Defendant appeals his conviction, which was based on a conditional guilty plea, for delivery of a controlled substance, ORS 475.992. He assigns error to the trial court's denial of his motion to suppress evidence that the police found inside a closed container during a jail inventory of defendant's property. We reverse.
The relevant facts are not in dispute. On March 25, 2004, defendant was a passenger in a car that Salem police officers stopped. The officers arrested him on an outstanding warrant and took him to the Marion County jail. Defendant refused to consent to a search of his person. At the jail, Marion County Sheriff's deputies conducted an inventory of his possessions, which included, among other things, a black leather or artificial leather case marked "Panasonic Light Scope." The deputies opened the case and found the evidence that is at issue on appeal. (1)
In conducting the inventory, the deputies acted under the authority of the Marion County Sheriff's department's inmate personal property policy. The relevant portions of that policy provide:
"Prisoners' money and property will be taken at the time of admission. This will reduce or stop the introduction of weapons, drugs, and other contraband into the jail; protect prisoners' money and property from theft; make unavailable to prisoners those items which jail officials deem to be potentially harmful to the prisoner or others and assist in verifying the arrestee's identity.
"It shall be the policy of the Marion County Sheriff's Office to ensure that all inmate personal property, including monies, is received, recorded, stored, and released in a safe, secure and systematic manner in accordance with the law.
"A.Receipting and Storing Property
"1.When an inmate is lodged into the Marion County Jail, all personal property including clothing, jewelry, money, etc. will be taken.
"* * * * *
"3.All items taken or retained by the arresting/transporting officer will be noted on the Inmate Property Inventory Form which the inmate will sign, the Receiving Deputy will cosign, and a copy will be issued to the inmate. The Receiving Deputy will obtain, if possible, a copy of the Detail Report from the arresting/transporting officer on all items of prisoner personal property that is confiscated or retained.
"4.All items of inmate personal property will be inventoried on an Inmate Property Form. The form will be signed by the prisoner and cosigned by the receiving deputy.
"* * * * *
"6.Inmates that cannot make bail or otherwise secure prompt release will have their money deposited into the inmate trust account. During the lodge process the money will be counted again. The deputy will enter the money into the automated system. At that point the deputy will place the money in an approved container with the inmates information attached and then place it into the safe in the property room."

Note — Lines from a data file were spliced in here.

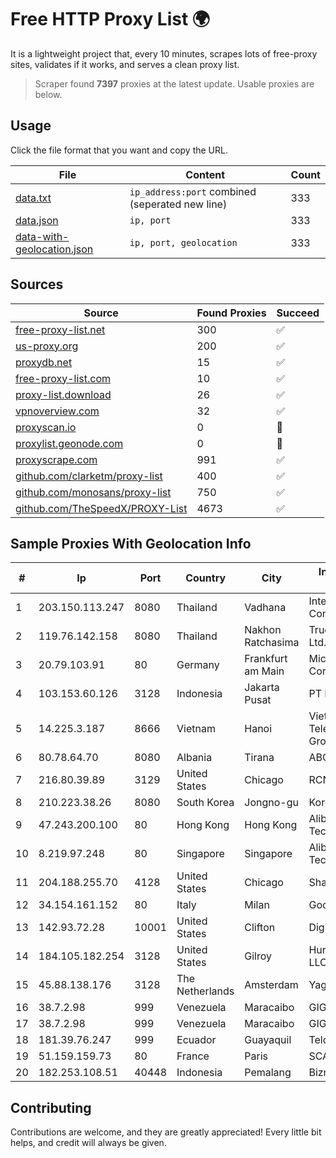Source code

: 
# Free HTTP Proxy List 🌍

It is a lightweight project that, every 10 minutes, scrapes lots of free-proxy sites, validates if it works, and serves a clean proxy list.


> Scraper found **7397** proxies at the latest update. Usable proxies are below.

## Usage

Click the file format that you want and copy the URL.


|File|Content|Count|
|----|-------|-----|
|[data.txt](https://raw.githubusercontent.com/themiralay/Proxy-List-World/master/data.txt)|`ip_address:port` combined (seperated new line)|333|
|[data.json](https://raw.githubusercontent.com/themiralay/Proxy-List-World/master/data.json)|`ip, port`|333|
|[data-with-geolocation.json](https://raw.githubusercontent.com/themiralay/Proxy-List-World/master/data-with-geolocation.json)|`ip, port, geolocation`|333|

## Sources

|Source|Found Proxies|Succeed|
|------|-------------|-------|
|[free-proxy-list.net](https://free-proxy-list.net)|300|✅|
|[us-proxy.org](https://www.us-proxy.org)|200|✅|
|[proxydb.net](http://proxydb.net)|15|✅|
|[free-proxy-list.com](https://free-proxy-list.com/?page=&port=&type%5B%5D=http&type%5B%5D=https&up_time=0&search=Search)|10|✅|
|[proxy-list.download](https://www.proxy-list.download/HTTP)|26|✅|
|[vpnoverview.com](https://vpnoverview.com/privacy/anonymous-browsing/free-proxy-servers)|32|✅|
|[proxyscan.io](https://www.proxyscan.io)|0|🚫|
|[proxylist.geonode.com](https://proxylist.geonode.com/api/proxy-list?limit=300&page=1&sort_by=lastChecked&sort_type=desc&protocols=http,https)|0|🚫|
|[proxyscrape.com](https://api.proxyscrape.com/v2/?request=displayproxies&protocol=http&timeout=10000&country=all&ssl=all&anonymity=all)|991|✅|
|[github.com/clarketm/proxy-list](https://raw.githubusercontent.com/clarketm/proxy-list/master/proxy-list-raw.txt)|400|✅|
|[github.com/monosans/proxy-list](https://raw.githubusercontent.com/monosans/proxy-list/main/proxies/http.txt)|750|✅|
|[github.com/TheSpeedX/PROXY-List](https://raw.githubusercontent.com/TheSpeedX/PROXY-List/master/http.txt)|4673|✅|


## Sample Proxies With Geolocation Info

|#|Ip|Port|Country|City|Internet Service Provider|
|-|--|----|-------|----|-------------------------|
|1|203.150.113.247|8080|Thailand|Vadhana|Internet Thailand Company Ltd.|
|2|119.76.142.158|8080|Thailand|Nakhon Ratchasima|True Internet Co., Ltd.|
|3|20.79.103.91|80|Germany|Frankfurt am Main|Microsoft Corporation|
|4|103.153.60.126|3128|Indonesia|Jakarta Pusat|PT Era Awan Digital|
|5|14.225.3.187|8666|Vietnam|Hanoi|Vietnam Posts and Telecommunications Group|
|6|80.78.64.70|8080|Albania|Tirana|ABCom|
|7|216.80.39.89|3129|United States|Chicago|RCN|
|8|210.223.38.26|8080|South Korea|Jongno-gu|Korea Telecom|
|9|47.243.200.100|80|Hong Kong|Hong Kong|Alibaba (US) Technology Co., Ltd.|
|10|8.219.97.248|80|Singapore|Singapore|Alibaba (US) Technology Co., Ltd.|
|11|204.188.255.70|4128|United States|Chicago|Sharktech|
|12|34.154.161.152|80|Italy|Milan|Google LLC|
|13|142.93.72.28|10001|United States|Clifton|DigitalOcean, LLC|
|14|184.105.182.254|3128|United States|Gilroy|Hurricane Electric LLC|
|15|45.88.138.176|3128|The Netherlands|Amsterdam|Yaglom Labs Ltd|
|16|38.7.2.98|999|Venezuela|Maracaibo|GIGAPOP, C.A.|
|17|38.7.2.98|999|Venezuela|Maracaibo|GIGAPOP, C.A.|
|18|181.39.76.247|999|Ecuador|Guayaquil|Telconet S.A|
|19|51.159.159.73|80|France|Paris|SCALEWAY|
|20|182.253.108.51|40448|Indonesia|Pemalang|Biznet Networks|



## Contributing

Contributions are welcome, and they are greatly appreciated! Every
little bit helps, and credit will always be given.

No provision of the policy discusses what to do with closed containers or expressly authorizes a deputy to open a closed container for any purpose.
Since the Supreme Court decided State v. Atkinson, 298 Or 1, 688 P2d 832 (1984), Oregon law has clearly distinguished between an inventory and a search. For that reason, we generally do not use the phrase "inventory search." As we explained in State v. Tyler, 168 Or App 600, 602 n 2, 7 P3d 624 (2000), that phrase is internally contradictory:
"An inventory, whose purpose is simply to itemize what is present, is different in substance from a search, which is an endeavor to find evidence. The legal foundation and the rules for conducting an inventory are entirely different from those for a search."
The purpose of an inventory is to deal with property that properly comes into police custody in a noninvestigatory context. The two most common circumstances are when the police take control of an automobile, as in Atkinson, or when a person is being booked into a custodial facility, as in this case. See, e.g., State v. Ridderbush, 71 Or App 418, 692 P2d 667 (1984). The police need to determine the nature of the property that they are holding for three principal reasons: (1) protection of the person's property while it is in police custody; (2) reduction or elimination of false claims against the police for lost property; and (3) protection against possible injury from impounded but uninventoried property. Atkinson, 298 Or at 7-8. None of those purposes involves searching for evidence of a crime.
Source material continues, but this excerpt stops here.